El ACTUAR DE LA MISERICORDIA
Resulta muy inspirador, al finalizar el Año Santo Extraordinario, prestar oídos nuevos a aquellas viejas palabras de Juan XXIII en la apertura conciliar: “En nuestro tiempo, la Esposa de Cristo prefiere usar la medicina de la misericordia y no empuñar las armas de la severidad…”. El Papa santo inauguraba de esta forma los nuevos tiempos de la Iglesia de siempre.

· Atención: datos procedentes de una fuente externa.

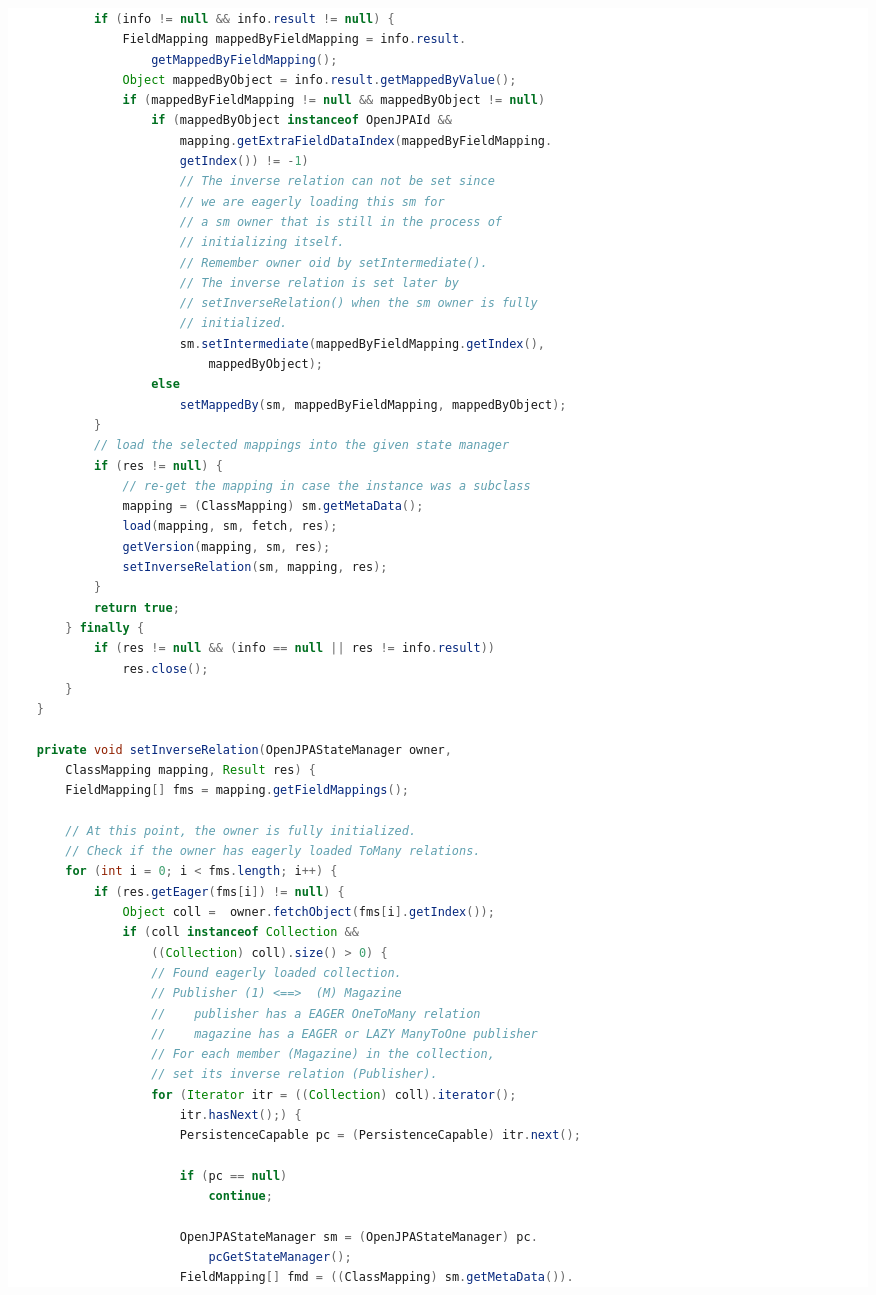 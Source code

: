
```java
            if (info != null && info.result != null) {
                FieldMapping mappedByFieldMapping = info.result.
                    getMappedByFieldMapping();
                Object mappedByObject = info.result.getMappedByValue();
                if (mappedByFieldMapping != null && mappedByObject != null)
                    if (mappedByObject instanceof OpenJPAId &&
                        mapping.getExtraFieldDataIndex(mappedByFieldMapping.
                        getIndex()) != -1)
                        // The inverse relation can not be set since
                        // we are eagerly loading this sm for
                        // a sm owner that is still in the process of 
                        // initializing itself.
                        // Remember owner oid by setIntermediate().
                        // The inverse relation is set later by
                        // setInverseRelation() when the sm owner is fully
                        // initialized.
                        sm.setIntermediate(mappedByFieldMapping.getIndex(),
                            mappedByObject);
                    else
                        setMappedBy(sm, mappedByFieldMapping, mappedByObject);
            }
            // load the selected mappings into the given state manager
            if (res != null) {
                // re-get the mapping in case the instance was a subclass
                mapping = (ClassMapping) sm.getMetaData();
                load(mapping, sm, fetch, res);
                getVersion(mapping, sm, res);
                setInverseRelation(sm, mapping, res);
            }
            return true;
        } finally {
            if (res != null && (info == null || res != info.result))
                res.close();
        }
    }

    private void setInverseRelation(OpenJPAStateManager owner,
        ClassMapping mapping, Result res) {
        FieldMapping[] fms = mapping.getFieldMappings();

        // At this point, the owner is fully initialized.
        // Check if the owner has eagerly loaded ToMany relations.
        for (int i = 0; i < fms.length; i++) {
            if (res.getEager(fms[i]) != null) {
                Object coll =  owner.fetchObject(fms[i].getIndex());
                if (coll instanceof Collection && 
                    ((Collection) coll).size() > 0) {
                    // Found eagerly loaded collection.
                    // Publisher (1) <==>  (M) Magazine
                    //    publisher has a EAGER OneToMany relation
                    //    magazine has a EAGER or LAZY ManyToOne publisher
                    // For each member (Magazine) in the collection, 
                    // set its inverse relation (Publisher).
                    for (Iterator itr = ((Collection) coll).iterator();
                        itr.hasNext();) {
                        PersistenceCapable pc = (PersistenceCapable) itr.next();

                        if (pc == null)
                            continue;

                        OpenJPAStateManager sm = (OpenJPAStateManager) pc.
                            pcGetStateManager();
                        FieldMapping[] fmd = ((ClassMapping) sm.getMetaData()).
``` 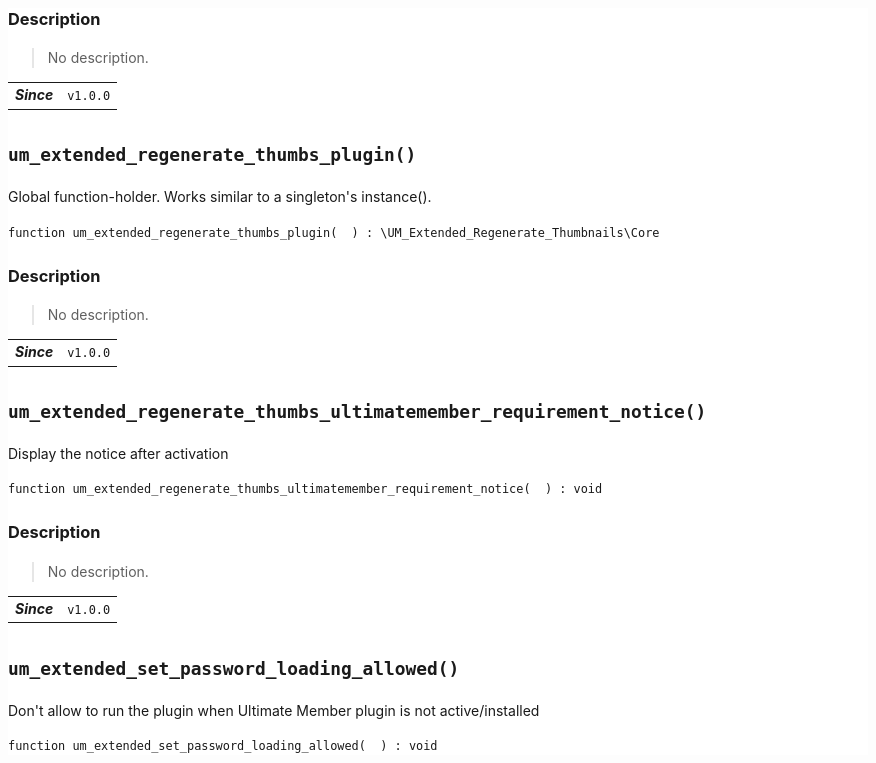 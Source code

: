 

### Description

> No description.

| | |
|:--------:| ----------- |
| ***Since*** |`v1.0.0`<br />|


        
##  `um_extended_regenerate_thumbs_plugin()`    

Global function-holder. Works similar to a singleton's instance().

```php:no-line-numbers
function um_extended_regenerate_thumbs_plugin(  ) : \UM_Extended_Regenerate_Thumbnails\Core
```



### Description

> No description.

| | |
|:--------:| ----------- |
| ***Since*** |`v1.0.0`<br />|


        
##  `um_extended_regenerate_thumbs_ultimatemember_requirement_notice()`    

Display the notice after activation

```php:no-line-numbers
function um_extended_regenerate_thumbs_ultimatemember_requirement_notice(  ) : void
```



### Description

> No description.

| | |
|:--------:| ----------- |
| ***Since*** |`v1.0.0`<br />|


        
##  `um_extended_set_password_loading_allowed()`    

Don't allow to run the plugin when  Ultimate Member plugin is not active/installed

```php:no-line-numbers
function um_extended_set_password_loading_allowed(  ) : void
```
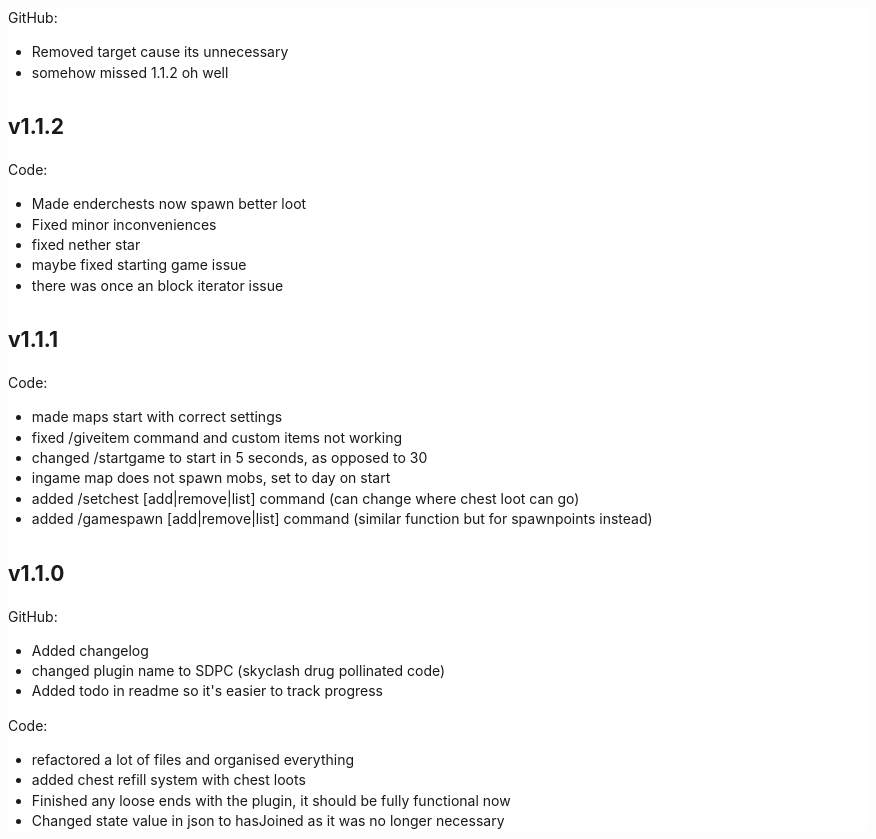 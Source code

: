 GitHub:
- Removed target cause its unnecessary
- somehow missed 1.1.2 oh well

## v1.1.2
Code:
- Made enderchests now spawn better loot
- Fixed minor inconveniences
- fixed nether star
- maybe fixed starting game issue
- there was once an block iterator issue

## v1.1.1
Code:
- made maps start with correct settings
- fixed /giveitem command and custom items not working
- changed /startgame to start in 5 seconds, as opposed to 30
- ingame map does not spawn mobs, set to day on start
- added /setchest [add|remove|list] command (can change where chest loot can go)
- added /gamespawn [add|remove|list] command (similar function but for spawnpoints instead)


## v1.1.0
GitHub:
- Added changelog
- changed plugin name to SDPC (skyclash drug pollinated code)
- Added todo in readme so it's easier to track progress

Code:
- refactored a lot of files and organised everything
- added chest refill system with chest loots
- Finished any loose ends with the plugin, it should be fully functional now
- Changed state value in json to hasJoined as it was no longer necessary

Casi cincuenta años después, el papa Francisco, en su primer ángelus, al hilo de un comentario sobre el bien que el libro del cardenal W. Kasper (La misericordia) le había hecho, apuntaba ya hacia la misericordia como tema clave del nuevo pontificado. Y, efectivamente, esta llamada de la misericordia divina al mundo se concretó en la bula Misercordiae Vultus, con la que Francisco I, desarrollando en veinticinco párrafos sus motivos, procedió a la “convocación del Jubileo Extraordinario de la Misericordia”.
En el lenguaje común, identificamos “misericordia” con varios aspectos, pero casi todos son más bien cercanos a “perdón”. Esta asociación, aunque siendo cierta, podría privarnos de la profundidad de la sobreabundancia de la misericordia divina. Consciente de ello, el Santo Padre nos dio una pauta explícita ya con el mismo título de la bula jubilar: “El Rostro de la Misericordia”. Dirigió así nuestra mirada no hacia un concepto teórico o rutinizado de misericordia, sino directa y explícitamente hacia el rostro del que “con todos sus gestos y con toda su persona revela la misericordia de Dios”: Jesucristo.

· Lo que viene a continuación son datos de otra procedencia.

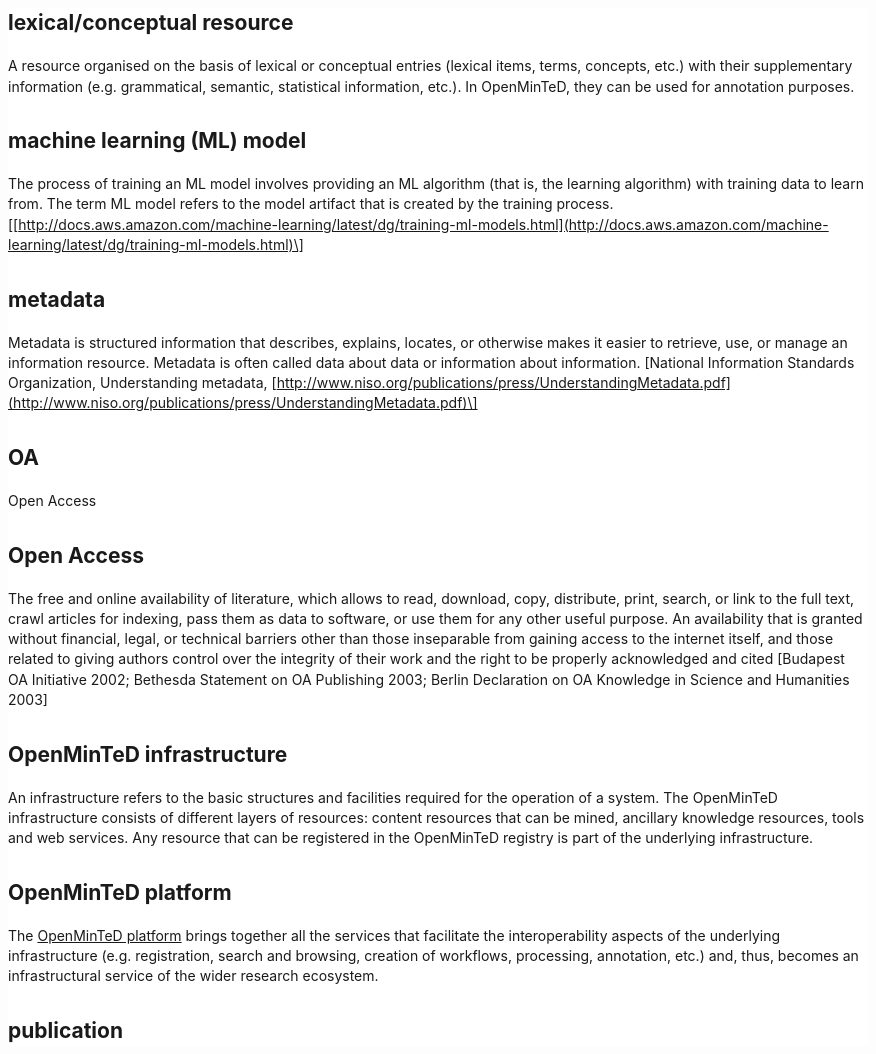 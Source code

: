 ## lexical/conceptual resource

A resource organised on the basis of lexical or conceptual entries \(lexical items, terms, concepts, etc.\) with their supplementary information \(e.g. grammatical, semantic, statistical information, etc.\). In OpenMinTeD, they can be used for annotation purposes.

## machine learning \(ML\) model

The process of training an ML model involves providing an ML algorithm \(that is, the learning algorithm\) with training data to learn from. The term ML model refers to the model artifact that is created by the training process. \[[http://docs.aws.amazon.com/machine-learning/latest/dg/training-ml-models.html](http://docs.aws.amazon.com/machine-learning/latest/dg/training-ml-models.html)\]

## metadata

Metadata is structured information that describes, explains, locates, or otherwise makes it easier to retrieve, use, or manage an information resource. Metadata is often called data about data or information about information. \[National Information Standards Organization, Understanding metadata, [http://www.niso.org/publications/press/UnderstandingMetadata.pdf](http://www.niso.org/publications/press/UnderstandingMetadata.pdf)\]

## OA
Open Access

## Open Access

The free and online availability of literature, which allows to read, download, copy, distribute, print, search, or link to the full text, crawl articles for indexing, pass them as data to software, or use them for any other useful purpose. An availability that is granted without financial, legal, or technical barriers other than those inseparable from gaining access to the internet itself, and those related to giving authors control over the integrity of their work and the right to be properly acknowledged and cited \[Budapest OA Initiative 2002; Bethesda Statement on OA Publishing 2003; Berlin Declaration on OA Knowledge in Science and Humanities 2003\]

## OpenMinTeD infrastructure

An infrastructure refers to the basic structures and facilities required for the operation of a system. The OpenMinTeD infrastructure consists of different layers of resources: content resources that can be mined, ancillary knowledge resources, tools and web services. Any resource that can be registered in the OpenMinTeD registry is part of the underlying infrastructure.

## OpenMinTeD platform

The [OpenMinTeD platform](https://services.openminted.eu) brings together all the services that facilitate the interoperability aspects of the underlying infrastructure \(e.g. registration, search and browsing, creation of workflows, processing, annotation, etc.\) and, thus, becomes an infrastructural service of the wider research ecosystem.

## publication
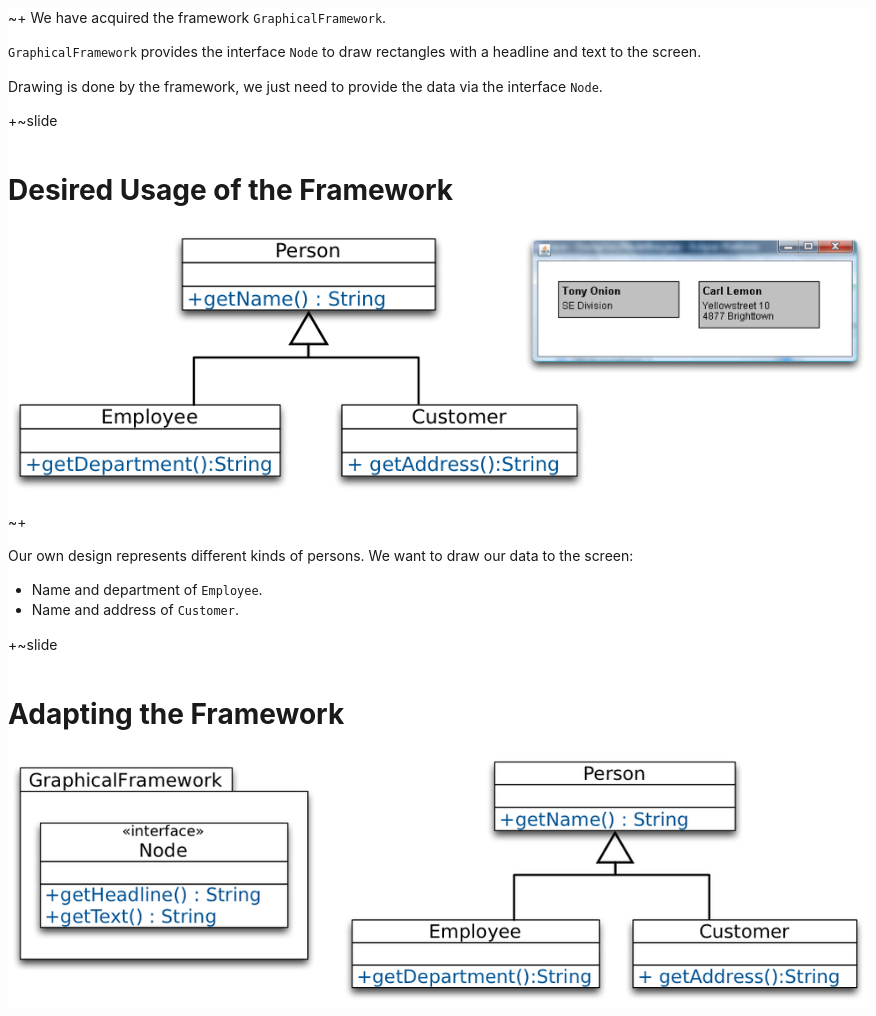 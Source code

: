 ~+
We have acquired the framework `GraphicalFramework`.

`GraphicalFramework` provides the interface `Node` to draw rectangles with a headline and text to the screen.

Drawing is done by the framework, we just need to provide the data via the interface `Node`.

+~slide

Desired Usage of the Framework
===

![DP Adapter CaseStudy DesiredUsage](Images/DP-Adapter-CaseStudy-DesiredUsage.png)

~+

Our own design represents different kinds of persons.
We want to draw our data to the screen:
* Name and department of `Employee`.
* Name and address of `Customer`.

+~slide

Adapting the Framework
===

![DP Adapter CaseStudy AdaptingTheFramework](Images/DP-Adapter-CaseStudy-AdaptingTheFramework.png)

El para Francisco, que definió la misericordia como “el nombre de nuestro Dios”, nos situó ante un Misterio en el doble sentido del término: algo por conocer y algo que nos sobrepasa ampliamente. De hecho, de la misma manera que no nos es posible entender nada del profundo significado de la misericordia divina sin acercarnos a Jesucristo, no nos será posible vivir ninguna de las sobreabundantes riquezas del Año Santo sin relacionarnos más cercanamente con Cristo. El Papa nos ha llamado así a concentrarnos, a buscar la alegría, la serenidad y la paz que buscamos, “con la mirada fija en Jesús y en su rostro misericordioso”.
Con este Año Santo, la Iglesia nos conduce, en medio de un mundo en el que muchos ni siquiera se preguntan ya por Dios, a profundizar en la misericordia de Dios que es amor (cf. 1Jn 4,8), para ser nosotros mismos “signo eficaz del obrar del Padre”. Podemos decir, de esta manera, que viviendo profundamente el Jubileo, nos beneficiamos personalmente, pero principalmente nos convertimos en testigos eficaces de la misericordia divina en este difícil mundo que nos alberga en el comienzo del siglo XXI.
Como nos enseña la historia de la Virgen María, la misericordia de Dios es el presupuesto y el fundamento de toda misericordia auténtica del hombre. Resulta paradójico que la misericordia divina cuente con nosotros para llegar al mundo, pero esto es lo que Dios ha querido. Por eso, la misericordia divina conlleva en nosotros siempre un explícito carácter de respuesta, ya que no es algo propio sino algo recibido gratuitamente para ser dado de forma desinteresada. De hecho, cuando Jesucristo nos dijo que sin él no podríamos hacer nada (cf. Jn 15,5), nos enseñó que todos los lamentos, todas las llamadas de los que como el Samaritano están heridos al borde del camino (cf. Lc 10, 29-37), no son sino anhelos de esa misericordia divina de la que él es rostro; nos estaba enseñando realmente a mirarle directamente a él cada vez que nos horrorizamos al encontrarnos frente a las miserias de la vida. Ser cristiano supone una gran responsabilidad que sólo es asumible desde esta firme conciencia de no estar solos en ella.
Personalmente, como laicos, sentimos que la misericordia divina es también la fuente de la alegría cristiana en medio de las tareas del mundo. La luz de la fe nos permitirá subsistir (cf. Is 7,9) recibiendo esa luz de misericordia que Jesús ha venido a traer al mundo (cf. Jn 12,46) y que brilla en los corazones de los que le buscan sinceramente. Por muy grande que sea la falta, la oscuridad, el dolor, siempre subsistirá la misericordia divina por encima de todo. Pasemos entonces, esperanzados y llenos de esta misericordia que se nos ofrece, por todos los avatares históricos que tengamos que pasar, viviéndolos como vicisitudes de salvación, que seguramente no comprenderemos, pero en medio de los cuales siempre contaremos con la mirada del Rostro de la Misericordia, Jesucristo. Así que, como el buen samaritano de la parábola, practiquemos la medicina de la misericordia y, escuchando el mandato de Cristo, caminemos por el mundo haciendo lo mismo.